Don’t BE your thoughts
A useful question to ask oneself is: “How spacious a relationship do I have with my own thoughts?”
It’s not a question many people would comprehend, let alone (think to!) ask. Because the first thought is: there is NO SEPARATION between me and my thoughts. And that’s exactly the point.
More often than not, we associate completely with our thoughts. We believe we ARE our thoughts. And that leads to limitation and struggle.
Think of a challenge you’re facing right now. A dilemma. A worry or concern. A hesitation. A fear. And if you can: isolate the (fearful) thought beneath that challenge. Can you see and feel how much of the challenge is a consequence of being over-associated with that thought? And how much better things might become (how better-able you’d be to deal) when you disassociate from that thought?
When I think back on all the client challenges I’ve worked with – and when I think back over all my own personal challenges that I’ve taken to one or other of my coaches – 99 times in a hundred, it’s an over-association with thought.
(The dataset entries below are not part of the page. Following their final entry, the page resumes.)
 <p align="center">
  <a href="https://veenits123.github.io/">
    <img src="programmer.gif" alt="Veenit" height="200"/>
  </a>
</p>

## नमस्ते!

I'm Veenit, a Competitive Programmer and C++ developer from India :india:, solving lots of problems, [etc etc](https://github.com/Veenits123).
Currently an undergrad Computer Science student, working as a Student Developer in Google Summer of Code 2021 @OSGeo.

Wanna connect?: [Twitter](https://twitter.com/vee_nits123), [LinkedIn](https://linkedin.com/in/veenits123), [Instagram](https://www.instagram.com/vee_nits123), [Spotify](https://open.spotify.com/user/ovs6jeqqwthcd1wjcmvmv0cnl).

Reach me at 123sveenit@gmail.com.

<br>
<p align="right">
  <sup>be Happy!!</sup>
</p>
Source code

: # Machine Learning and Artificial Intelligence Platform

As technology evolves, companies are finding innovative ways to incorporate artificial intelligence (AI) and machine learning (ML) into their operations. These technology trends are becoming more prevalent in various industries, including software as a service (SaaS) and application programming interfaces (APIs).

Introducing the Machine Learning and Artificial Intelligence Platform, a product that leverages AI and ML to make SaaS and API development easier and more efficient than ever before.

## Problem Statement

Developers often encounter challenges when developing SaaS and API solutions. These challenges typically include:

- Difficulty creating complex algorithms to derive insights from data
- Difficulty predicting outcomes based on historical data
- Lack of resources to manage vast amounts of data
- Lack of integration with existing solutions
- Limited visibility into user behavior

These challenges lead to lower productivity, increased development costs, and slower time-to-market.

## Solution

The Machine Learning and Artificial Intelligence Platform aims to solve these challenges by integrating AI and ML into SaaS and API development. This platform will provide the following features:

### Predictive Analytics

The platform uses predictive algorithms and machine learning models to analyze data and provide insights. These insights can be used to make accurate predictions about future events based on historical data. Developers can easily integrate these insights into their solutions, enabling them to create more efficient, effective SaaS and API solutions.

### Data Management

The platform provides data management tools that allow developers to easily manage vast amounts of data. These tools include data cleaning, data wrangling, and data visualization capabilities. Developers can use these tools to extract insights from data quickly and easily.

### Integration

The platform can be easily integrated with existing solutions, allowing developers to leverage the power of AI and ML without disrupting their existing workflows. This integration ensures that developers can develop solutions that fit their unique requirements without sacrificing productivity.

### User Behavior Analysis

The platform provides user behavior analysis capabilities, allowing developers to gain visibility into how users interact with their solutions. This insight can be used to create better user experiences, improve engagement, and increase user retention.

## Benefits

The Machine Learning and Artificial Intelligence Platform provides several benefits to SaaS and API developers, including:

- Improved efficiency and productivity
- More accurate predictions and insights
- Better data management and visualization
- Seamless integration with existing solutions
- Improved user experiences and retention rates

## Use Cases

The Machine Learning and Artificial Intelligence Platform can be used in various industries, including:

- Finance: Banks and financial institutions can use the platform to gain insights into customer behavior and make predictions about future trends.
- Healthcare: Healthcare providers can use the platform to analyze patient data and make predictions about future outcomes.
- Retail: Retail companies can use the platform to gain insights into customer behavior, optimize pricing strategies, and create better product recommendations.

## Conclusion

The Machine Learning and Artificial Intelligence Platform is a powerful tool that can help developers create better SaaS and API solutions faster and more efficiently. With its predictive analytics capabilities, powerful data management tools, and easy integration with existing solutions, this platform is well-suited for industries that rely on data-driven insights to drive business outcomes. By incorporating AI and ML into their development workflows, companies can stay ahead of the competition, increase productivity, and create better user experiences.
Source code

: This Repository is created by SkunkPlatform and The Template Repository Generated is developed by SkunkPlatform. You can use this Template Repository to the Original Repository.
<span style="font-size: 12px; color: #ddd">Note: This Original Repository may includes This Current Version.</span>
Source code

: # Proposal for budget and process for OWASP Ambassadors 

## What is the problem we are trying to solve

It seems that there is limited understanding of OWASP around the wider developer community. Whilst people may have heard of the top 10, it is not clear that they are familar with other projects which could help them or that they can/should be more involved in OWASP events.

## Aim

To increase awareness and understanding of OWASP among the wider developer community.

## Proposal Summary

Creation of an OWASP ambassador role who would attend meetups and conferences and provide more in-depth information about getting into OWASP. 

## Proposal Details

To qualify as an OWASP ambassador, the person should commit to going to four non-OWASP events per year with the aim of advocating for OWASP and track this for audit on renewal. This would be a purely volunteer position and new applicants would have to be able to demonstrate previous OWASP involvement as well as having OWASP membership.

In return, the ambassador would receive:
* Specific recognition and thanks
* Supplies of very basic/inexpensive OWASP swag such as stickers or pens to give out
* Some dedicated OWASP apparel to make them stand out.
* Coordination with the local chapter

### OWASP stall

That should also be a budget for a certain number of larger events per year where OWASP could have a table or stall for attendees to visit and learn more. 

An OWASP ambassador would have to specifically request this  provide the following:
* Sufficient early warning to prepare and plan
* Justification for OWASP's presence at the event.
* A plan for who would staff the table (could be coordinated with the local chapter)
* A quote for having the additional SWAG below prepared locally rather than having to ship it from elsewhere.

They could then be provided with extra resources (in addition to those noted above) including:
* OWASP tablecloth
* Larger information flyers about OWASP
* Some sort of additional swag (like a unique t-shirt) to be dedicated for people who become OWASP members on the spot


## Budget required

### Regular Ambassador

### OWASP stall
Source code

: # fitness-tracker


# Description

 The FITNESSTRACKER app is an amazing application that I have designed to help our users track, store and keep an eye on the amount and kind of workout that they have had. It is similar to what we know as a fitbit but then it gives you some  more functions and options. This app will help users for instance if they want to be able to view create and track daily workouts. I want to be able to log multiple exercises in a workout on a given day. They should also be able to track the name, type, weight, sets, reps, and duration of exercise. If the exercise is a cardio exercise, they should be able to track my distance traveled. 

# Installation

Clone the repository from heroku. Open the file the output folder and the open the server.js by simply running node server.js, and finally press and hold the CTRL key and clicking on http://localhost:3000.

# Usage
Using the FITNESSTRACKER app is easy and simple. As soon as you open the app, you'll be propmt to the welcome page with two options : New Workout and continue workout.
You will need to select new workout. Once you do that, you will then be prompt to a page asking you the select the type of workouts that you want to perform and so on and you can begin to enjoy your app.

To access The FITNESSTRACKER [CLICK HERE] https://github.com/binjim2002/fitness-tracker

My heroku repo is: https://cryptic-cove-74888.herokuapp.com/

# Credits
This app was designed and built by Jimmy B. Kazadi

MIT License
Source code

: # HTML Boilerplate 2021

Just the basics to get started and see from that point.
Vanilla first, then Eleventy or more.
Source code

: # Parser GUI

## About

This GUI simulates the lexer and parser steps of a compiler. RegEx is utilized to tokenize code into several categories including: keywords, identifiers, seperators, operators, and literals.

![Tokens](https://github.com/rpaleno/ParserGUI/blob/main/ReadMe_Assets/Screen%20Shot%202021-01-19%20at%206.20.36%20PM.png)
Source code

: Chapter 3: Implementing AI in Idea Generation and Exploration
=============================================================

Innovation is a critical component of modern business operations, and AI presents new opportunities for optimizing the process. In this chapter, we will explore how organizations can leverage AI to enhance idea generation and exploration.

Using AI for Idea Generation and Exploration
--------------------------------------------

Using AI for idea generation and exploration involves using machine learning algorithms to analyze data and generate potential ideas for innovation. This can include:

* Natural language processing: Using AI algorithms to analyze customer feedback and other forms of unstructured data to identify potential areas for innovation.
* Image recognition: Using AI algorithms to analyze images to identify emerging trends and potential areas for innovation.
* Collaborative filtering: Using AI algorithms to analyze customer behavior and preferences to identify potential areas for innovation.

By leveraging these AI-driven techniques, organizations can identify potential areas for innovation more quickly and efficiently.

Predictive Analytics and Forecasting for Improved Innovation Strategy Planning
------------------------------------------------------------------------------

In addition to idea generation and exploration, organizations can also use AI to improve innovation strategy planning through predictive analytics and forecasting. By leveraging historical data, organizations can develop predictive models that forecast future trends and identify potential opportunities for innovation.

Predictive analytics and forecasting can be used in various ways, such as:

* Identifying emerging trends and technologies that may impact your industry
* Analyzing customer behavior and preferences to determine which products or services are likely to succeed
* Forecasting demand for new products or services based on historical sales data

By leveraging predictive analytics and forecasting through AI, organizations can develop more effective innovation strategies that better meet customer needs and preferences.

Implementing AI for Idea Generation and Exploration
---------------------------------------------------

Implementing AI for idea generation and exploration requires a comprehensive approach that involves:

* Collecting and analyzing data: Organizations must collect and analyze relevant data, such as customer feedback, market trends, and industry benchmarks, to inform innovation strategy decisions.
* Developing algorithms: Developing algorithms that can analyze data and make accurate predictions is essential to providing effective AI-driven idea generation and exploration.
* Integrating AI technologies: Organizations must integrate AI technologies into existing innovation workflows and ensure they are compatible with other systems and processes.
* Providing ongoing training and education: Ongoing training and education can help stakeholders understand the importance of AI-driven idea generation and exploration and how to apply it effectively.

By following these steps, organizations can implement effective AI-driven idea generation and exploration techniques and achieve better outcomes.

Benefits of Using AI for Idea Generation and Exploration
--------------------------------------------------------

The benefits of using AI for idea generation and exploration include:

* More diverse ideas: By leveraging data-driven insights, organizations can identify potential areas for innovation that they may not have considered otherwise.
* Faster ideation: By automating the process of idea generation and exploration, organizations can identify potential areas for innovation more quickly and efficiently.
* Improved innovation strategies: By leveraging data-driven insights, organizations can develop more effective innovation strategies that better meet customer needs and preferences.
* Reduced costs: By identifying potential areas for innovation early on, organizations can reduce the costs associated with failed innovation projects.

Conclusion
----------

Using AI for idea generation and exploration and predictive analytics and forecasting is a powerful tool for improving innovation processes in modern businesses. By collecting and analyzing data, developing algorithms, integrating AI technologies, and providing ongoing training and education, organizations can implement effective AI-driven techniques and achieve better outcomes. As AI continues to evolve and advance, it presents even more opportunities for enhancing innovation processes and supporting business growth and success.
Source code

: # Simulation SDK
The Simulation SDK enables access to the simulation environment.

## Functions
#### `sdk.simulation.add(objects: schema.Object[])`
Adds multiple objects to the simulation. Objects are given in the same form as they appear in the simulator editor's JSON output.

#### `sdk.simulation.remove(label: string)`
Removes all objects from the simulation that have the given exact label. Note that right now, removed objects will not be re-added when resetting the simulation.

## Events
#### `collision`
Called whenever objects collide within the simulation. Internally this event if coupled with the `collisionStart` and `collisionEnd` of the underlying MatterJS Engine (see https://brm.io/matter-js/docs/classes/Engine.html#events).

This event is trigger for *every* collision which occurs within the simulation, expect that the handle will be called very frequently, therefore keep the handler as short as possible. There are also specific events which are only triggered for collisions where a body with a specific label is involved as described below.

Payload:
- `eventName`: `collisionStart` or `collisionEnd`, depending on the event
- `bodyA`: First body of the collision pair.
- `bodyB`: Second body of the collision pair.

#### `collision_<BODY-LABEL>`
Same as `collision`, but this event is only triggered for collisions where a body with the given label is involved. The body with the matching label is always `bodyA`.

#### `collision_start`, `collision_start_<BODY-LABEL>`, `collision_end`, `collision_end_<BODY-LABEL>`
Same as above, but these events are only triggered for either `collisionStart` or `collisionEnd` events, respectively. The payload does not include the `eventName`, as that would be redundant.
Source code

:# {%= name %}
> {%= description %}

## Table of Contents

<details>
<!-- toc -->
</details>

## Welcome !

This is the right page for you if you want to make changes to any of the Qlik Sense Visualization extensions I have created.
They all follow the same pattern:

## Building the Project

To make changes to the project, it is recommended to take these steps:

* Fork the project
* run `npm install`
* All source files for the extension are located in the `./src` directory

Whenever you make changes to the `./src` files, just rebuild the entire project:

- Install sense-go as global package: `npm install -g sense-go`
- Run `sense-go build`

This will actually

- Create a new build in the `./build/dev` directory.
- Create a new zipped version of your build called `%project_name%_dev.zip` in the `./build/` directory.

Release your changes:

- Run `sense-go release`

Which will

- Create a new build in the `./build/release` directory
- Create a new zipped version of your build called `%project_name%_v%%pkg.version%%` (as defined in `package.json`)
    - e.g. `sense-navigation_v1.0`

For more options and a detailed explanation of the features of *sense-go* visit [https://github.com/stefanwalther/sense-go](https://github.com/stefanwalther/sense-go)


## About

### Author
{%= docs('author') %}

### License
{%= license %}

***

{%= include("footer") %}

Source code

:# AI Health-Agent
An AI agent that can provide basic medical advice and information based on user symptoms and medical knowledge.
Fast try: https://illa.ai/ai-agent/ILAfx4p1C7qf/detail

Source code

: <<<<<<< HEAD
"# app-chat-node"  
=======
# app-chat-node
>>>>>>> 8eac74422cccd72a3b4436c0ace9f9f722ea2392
If this is feeling unhelpful ethereal and woolly, let’s get wholly practical … think of a challenge in your professional life. A major decision you’re looking to take. A conflict you’re looking to resolve. A tension with a colleague or team member you’d like to calm. Any challenge you want to work on and move forward.
Now: in relation to this challenge, think on that question: “How spacious a relationship do I have with my thoughts on this?”
What do you notice about the quality of your thinking? Where do you notice you’ve wedded yourself to a particular set of thoughts and beliefs? Which aspects of your thinking is overly-associated autopilot, versus spacious exploration of new possibilities? Where could you introduce greater space into the gap between you and your thoughts on this?
In my experience, this process never fails to lift the fog on a challenge and introduce new options for moving forward.
Try it. And build the meta-cognition habit of having a relationship with your thoughts. But not being your thoughts.